Afghan endgame: Karzai, Obama back Taliban reconciliation

Afghan president may cede to demands for immunity to US troops.

Reuters January 13, 2013
Afghan President Hamid Karzai and US President Barack Obama face a joint news conference in the East Room of the White House in Washington. PHOTO: REUTERS


Following talks at the White House, Afghan President Hamid Karzai and US President Barack Obama threw their weight behind tentative Afghan reconciliation efforts with Taliban insurgents, endorsing the establishment of a Taliban political office in Qatar in the hopes of bringing insurgents to inter-Afghan talks.

Signalling a narrowing of differences, President Karzai on Friday also appeared to give ground in talks with President Obama on US demands for immunity from prosecution for any American troops who stay in Afghanistan beyond 2014.

Such a concession could allow Obama to keep at least a small residual force there post-2014.

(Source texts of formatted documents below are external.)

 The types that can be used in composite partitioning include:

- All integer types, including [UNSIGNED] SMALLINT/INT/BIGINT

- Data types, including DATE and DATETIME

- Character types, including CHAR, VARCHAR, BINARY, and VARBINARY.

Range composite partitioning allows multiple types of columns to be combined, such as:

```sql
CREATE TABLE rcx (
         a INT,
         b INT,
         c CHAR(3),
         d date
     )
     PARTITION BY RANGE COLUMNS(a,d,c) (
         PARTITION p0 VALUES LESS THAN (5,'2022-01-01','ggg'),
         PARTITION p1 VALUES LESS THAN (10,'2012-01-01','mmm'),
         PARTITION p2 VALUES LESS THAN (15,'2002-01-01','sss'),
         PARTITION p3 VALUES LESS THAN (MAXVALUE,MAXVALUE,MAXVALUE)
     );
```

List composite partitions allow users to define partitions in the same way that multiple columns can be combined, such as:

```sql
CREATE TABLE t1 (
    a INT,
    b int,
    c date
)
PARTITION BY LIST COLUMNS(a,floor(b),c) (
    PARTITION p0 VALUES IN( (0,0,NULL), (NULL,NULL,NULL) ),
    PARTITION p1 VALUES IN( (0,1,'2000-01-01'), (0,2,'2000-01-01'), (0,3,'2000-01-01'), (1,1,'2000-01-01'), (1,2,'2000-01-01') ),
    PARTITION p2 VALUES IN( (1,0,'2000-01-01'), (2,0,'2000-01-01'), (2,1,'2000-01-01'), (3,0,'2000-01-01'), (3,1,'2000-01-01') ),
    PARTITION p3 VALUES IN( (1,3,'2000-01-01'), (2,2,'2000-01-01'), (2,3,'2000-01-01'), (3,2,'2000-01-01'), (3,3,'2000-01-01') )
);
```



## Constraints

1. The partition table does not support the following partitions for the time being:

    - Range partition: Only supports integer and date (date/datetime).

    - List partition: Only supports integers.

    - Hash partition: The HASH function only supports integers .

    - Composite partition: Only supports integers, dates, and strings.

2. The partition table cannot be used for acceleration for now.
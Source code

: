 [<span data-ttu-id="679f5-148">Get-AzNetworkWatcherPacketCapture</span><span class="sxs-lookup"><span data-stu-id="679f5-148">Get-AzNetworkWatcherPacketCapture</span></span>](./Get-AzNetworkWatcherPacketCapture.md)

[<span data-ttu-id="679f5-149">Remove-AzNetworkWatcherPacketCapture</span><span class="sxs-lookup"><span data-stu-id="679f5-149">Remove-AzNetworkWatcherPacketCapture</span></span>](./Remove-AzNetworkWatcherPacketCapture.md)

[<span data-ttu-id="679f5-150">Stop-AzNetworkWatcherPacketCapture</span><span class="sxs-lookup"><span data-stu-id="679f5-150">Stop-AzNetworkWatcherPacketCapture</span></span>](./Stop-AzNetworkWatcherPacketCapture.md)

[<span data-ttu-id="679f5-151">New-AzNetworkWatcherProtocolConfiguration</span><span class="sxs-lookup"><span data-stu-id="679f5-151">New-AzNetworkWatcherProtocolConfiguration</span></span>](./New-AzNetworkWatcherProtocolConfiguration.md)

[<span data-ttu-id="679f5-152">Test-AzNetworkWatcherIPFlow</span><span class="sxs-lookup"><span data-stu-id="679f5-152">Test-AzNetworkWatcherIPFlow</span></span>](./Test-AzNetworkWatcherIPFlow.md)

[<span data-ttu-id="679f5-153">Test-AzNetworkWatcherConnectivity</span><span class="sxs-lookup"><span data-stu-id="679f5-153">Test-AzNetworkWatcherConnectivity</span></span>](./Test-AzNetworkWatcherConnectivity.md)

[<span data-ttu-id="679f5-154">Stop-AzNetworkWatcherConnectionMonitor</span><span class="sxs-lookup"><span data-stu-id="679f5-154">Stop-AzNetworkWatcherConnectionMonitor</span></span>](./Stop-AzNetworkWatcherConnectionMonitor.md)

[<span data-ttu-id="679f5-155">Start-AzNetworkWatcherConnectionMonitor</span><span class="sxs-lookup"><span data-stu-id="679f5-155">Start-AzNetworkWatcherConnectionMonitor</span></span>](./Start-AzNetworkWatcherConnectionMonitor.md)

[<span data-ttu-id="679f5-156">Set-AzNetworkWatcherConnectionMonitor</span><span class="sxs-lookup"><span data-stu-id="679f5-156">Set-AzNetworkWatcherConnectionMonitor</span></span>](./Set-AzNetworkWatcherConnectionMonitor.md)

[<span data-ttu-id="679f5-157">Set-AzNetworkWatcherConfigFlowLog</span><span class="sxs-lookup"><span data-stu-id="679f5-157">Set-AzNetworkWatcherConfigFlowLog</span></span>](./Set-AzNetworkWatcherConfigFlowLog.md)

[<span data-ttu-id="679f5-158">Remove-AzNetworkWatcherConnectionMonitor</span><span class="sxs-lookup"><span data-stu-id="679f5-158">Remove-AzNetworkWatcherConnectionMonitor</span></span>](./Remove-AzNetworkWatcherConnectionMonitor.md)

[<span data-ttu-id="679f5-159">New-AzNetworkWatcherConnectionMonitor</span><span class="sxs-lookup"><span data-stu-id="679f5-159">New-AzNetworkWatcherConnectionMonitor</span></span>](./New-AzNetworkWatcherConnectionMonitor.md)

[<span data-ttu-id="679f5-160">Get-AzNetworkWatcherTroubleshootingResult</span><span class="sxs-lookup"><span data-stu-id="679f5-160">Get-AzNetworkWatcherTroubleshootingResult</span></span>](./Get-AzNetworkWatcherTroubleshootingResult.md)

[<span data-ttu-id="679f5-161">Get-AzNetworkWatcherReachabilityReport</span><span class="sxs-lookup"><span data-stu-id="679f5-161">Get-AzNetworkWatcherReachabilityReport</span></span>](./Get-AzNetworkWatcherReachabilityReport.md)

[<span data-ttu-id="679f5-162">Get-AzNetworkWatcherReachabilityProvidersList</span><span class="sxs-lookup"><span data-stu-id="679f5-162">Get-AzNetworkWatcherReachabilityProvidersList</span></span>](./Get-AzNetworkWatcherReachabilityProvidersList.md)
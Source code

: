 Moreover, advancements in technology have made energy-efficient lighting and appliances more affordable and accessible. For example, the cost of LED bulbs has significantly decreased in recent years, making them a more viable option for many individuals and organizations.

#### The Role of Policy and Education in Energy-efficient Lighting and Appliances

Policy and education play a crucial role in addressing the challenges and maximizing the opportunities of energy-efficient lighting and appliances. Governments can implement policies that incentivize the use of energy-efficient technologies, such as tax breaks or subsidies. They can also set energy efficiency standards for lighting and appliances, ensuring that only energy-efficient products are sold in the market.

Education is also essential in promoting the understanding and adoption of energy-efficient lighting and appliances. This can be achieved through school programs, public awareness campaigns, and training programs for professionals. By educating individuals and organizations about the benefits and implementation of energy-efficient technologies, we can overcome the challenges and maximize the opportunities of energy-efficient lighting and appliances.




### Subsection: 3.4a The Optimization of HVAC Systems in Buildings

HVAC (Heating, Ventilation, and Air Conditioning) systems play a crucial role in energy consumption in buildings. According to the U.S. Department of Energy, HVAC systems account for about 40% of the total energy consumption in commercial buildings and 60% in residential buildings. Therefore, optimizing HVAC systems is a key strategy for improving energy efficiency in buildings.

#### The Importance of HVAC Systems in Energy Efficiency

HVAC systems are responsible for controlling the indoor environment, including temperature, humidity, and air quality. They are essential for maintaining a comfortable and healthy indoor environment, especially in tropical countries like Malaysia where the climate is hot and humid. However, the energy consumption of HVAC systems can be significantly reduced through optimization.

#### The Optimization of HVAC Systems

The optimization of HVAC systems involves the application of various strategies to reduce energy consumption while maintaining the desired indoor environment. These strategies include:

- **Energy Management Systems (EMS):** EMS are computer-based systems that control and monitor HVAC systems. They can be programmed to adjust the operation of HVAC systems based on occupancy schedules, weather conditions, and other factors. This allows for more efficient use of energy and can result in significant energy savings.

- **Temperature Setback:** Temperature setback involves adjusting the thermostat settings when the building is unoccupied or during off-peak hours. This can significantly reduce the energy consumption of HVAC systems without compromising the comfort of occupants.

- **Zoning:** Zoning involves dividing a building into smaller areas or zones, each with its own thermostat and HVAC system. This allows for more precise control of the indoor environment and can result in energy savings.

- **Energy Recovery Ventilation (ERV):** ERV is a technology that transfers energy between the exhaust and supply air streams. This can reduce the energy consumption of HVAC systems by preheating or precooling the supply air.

President Karzai voiced his satisfaction over the US president’s agreement to turn over control of detention centres to Afghan authorities, a source of dispute between their countries, although the White House released no details of the accord on that subject.

President Obama made it clear that unless the Afghan government agreed to legal immunity for US troops, he would withdraw them all after 2014.

Karzai, who criticised Nato over civilian deaths in Afghanistan, said that with President Obama’s agreement to transfer detention centres and the planned withdrawal of US forces from Afghan villages, “I can go to the Afghan people and argue for immunity,” in a bilateral security pact being negotiated.

President Obama and President Karzai also agreed to speed up the handover of combat operations in Afghanistan to Afghan forces, raising the prospect of an accelerated US withdrawal from the country and underscoring President Obama’s determination to wind down the war.

“By the end of next year, 2014, the transition will be complete,” President Obama said at a news conference with his counterpart standing at his side. “Afghans will have full responsibility for their security, and this war will come to a responsible end.”

The Obama administration has been considering a residual force of between 3,000 and 9,000 troops – far fewer than some US commanders propose – to conduct counterterrorism operations and to train and assist Afghan forces. 

Published in The Express Tribune, January 13th, 2013.